Clairement, je ne m’y attendais pas. C’est en voyant mes planches que l’équipe de Dupuis m’a proposé de faire cette couverture. Pour cela, Laurence Van Tricht a été très importante, une vraie main tendue.

En fait, dans mon métier, j’ai appris à ne plus me battre comme avant. Je le fais de manière différente. Finalement, quand on veut absolument quelque chose, on n’y arrive jamais. Maintenant je laisse venir. Et le meilleur est toujours à prendre.

©Le Goum chez Dupuis

Souvent avec des monstres, d’ailleurs !

La vie, en général, elle m’ennuie. Les monstres nourrissent plus d’intérêt, ils me paraissent plus sympathiques. Je ne sais pas pourquoi, je suis plus à l’aise avec eux. Ils sont funs, intemporels. Quand tu racontes une histoire et que tu parles d’un monstre, les gens ont tout de suite une idée de ce que ça peut-être.

Comme les Zombie Kids, la comédie musicale de Saule qui était de plusieurs festivals (les Francofolies, Les Solidarités), cet été ? Avant une date, le jour d’Halloween (reportée en février, apparemment) à l’Ancienne Belgique.
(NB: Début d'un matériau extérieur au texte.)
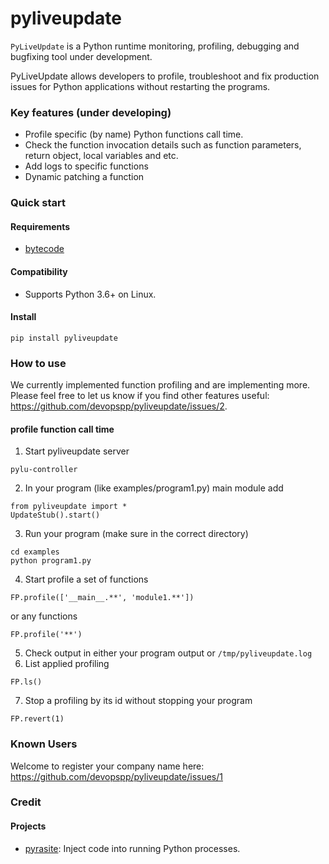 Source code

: # pyliveupdate
`PyLiveUpdate` is a Python runtime monitoring, profiling, debugging and bugfixing tool under development.

PyLiveUpdate allows developers to profile, troubleshoot and fix production issues for Python applications without restarting the programs.

### Key features (under developing)

* Profile specific (by name) Python functions call time.
* Check the function invocation details such as function parameters, return object, local variables and etc.
* Add logs to specific functions
* Dynamic patching a function

### Quick start

#### Requirements
* [bytecode](https://github.com/vstinner/bytecode)

#### Compatibility
* Supports Python 3.6+ on Linux. 

#### Install

```
pip install pyliveupdate
```

### How to use
We currently implemented function profiling and are implementing more.
Please feel free to let us know if you find other features useful: https://github.com/devopspp/pyliveupdate/issues/2.

#### profile function call time

1. Start pyliveupdate server
```
pylu-controller
```
2. In your program (like examples/program1.py) main module add 
```	
from pyliveupdate import *
UpdateStub().start()
```
3. Run your program (make sure in the correct directory)
```
cd examples
python program1.py
```
4. Start profile a set of functions
```
FP.profile(['__main__.**', 'module1.**'])
```
or
any functions
```
FP.profile('**')
```
5. Check output in either your program output or `/tmp/pyliveupdate.log`
6. List applied profiling
```
FP.ls()
```
7. Stop a profiling by its id without stopping your program
```
FP.revert(1)
```

### Known Users
Welcome to register your company name here: https://github.com/devopspp/pyliveupdate/issues/1

### Credit
#### Projects
* [pyrasite](https://github.com/lmacken/pyrasite): Inject code into running Python processes.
Zombie Kids, c’est l’histoire d’une petite fille, Mia enrôlée dans un camp militaire où tous les enfants sont rassemblés car ils sont victimes d’un virus. Ils sont comme lobotomisés. Mais Mia va s’évader du camp. Ce projet musical aborde la consommation des écrans, le fait qu’on ne voit plus le monde qu’à travers eux, qu’on ne se rencontre plus. Ce n’est pas une fable moralisatrice et la musique est hyper-travaillée. Ça donne super-bien.

© Le Goum

Du coup, comment avez-vous intégré cette folle aventure ?
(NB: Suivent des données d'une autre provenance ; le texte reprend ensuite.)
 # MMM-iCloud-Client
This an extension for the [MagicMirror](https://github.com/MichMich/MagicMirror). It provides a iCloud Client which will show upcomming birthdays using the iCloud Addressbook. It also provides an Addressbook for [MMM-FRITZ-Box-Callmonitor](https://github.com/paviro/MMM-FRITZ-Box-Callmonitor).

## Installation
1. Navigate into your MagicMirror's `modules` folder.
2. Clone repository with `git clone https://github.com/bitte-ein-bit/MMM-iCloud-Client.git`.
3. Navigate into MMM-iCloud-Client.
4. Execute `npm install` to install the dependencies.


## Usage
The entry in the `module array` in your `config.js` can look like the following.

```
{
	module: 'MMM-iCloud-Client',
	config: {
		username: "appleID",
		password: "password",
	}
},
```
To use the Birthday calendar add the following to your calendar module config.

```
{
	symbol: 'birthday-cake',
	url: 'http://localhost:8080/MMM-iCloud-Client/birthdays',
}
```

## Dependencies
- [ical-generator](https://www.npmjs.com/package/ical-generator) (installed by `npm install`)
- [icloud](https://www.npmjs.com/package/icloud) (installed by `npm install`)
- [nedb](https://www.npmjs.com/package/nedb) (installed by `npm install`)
Un jour, Saule me sonne. Saule, c’est qui ce gars ? Je mets un peu de temps à le remettre, à me rendre compte qu’il s’agit bien du chanteur. Sans pour autant saisir pourquoi il me sonnerait. Et pourtant… Il me dit: « Je pense que t’es le mec qu’il me faut! » Ce n’est pas tous les jours qu’on me propose un projet avec des zombies, j’ai foncé. Et à raison, ça doit être l’une de mes meilleures collaborations. J’ai eu champ libre dans la création des visuels, j’ai pu vraiment me sentir créateur. Pour l’album qui va sortir, j’en illustrerai également la pochette.

© Le Goum

Alors, la machine est en route, un clip vient de sortir, l’album devrait suivre, également en vinyle. J’ai également réalisé les illustrations du spectacle. Puis, il y a les t-shirts. En fait, j’ai l’impression que j’ai acquis plus de visibilité en faisant ça qu’avec les trois albums BD que j’ai publiés. Comme quoi… Je pense qu’il ne faut pas considérer la BD comme étant au début de processus. La réalité, c’est que le dessin et ce qu’il amène à faire sont illimités. On peut en faire des millions de choses. Parce qu’on a besoin du dessin, de la représentation dans tout, ou presque.

Mais, c’est un métier dur. Beaucoup l’ont lâché, il y a la fatigue qui s’accumule, l’envie de fonder une famille. Il faut concilier tout ça.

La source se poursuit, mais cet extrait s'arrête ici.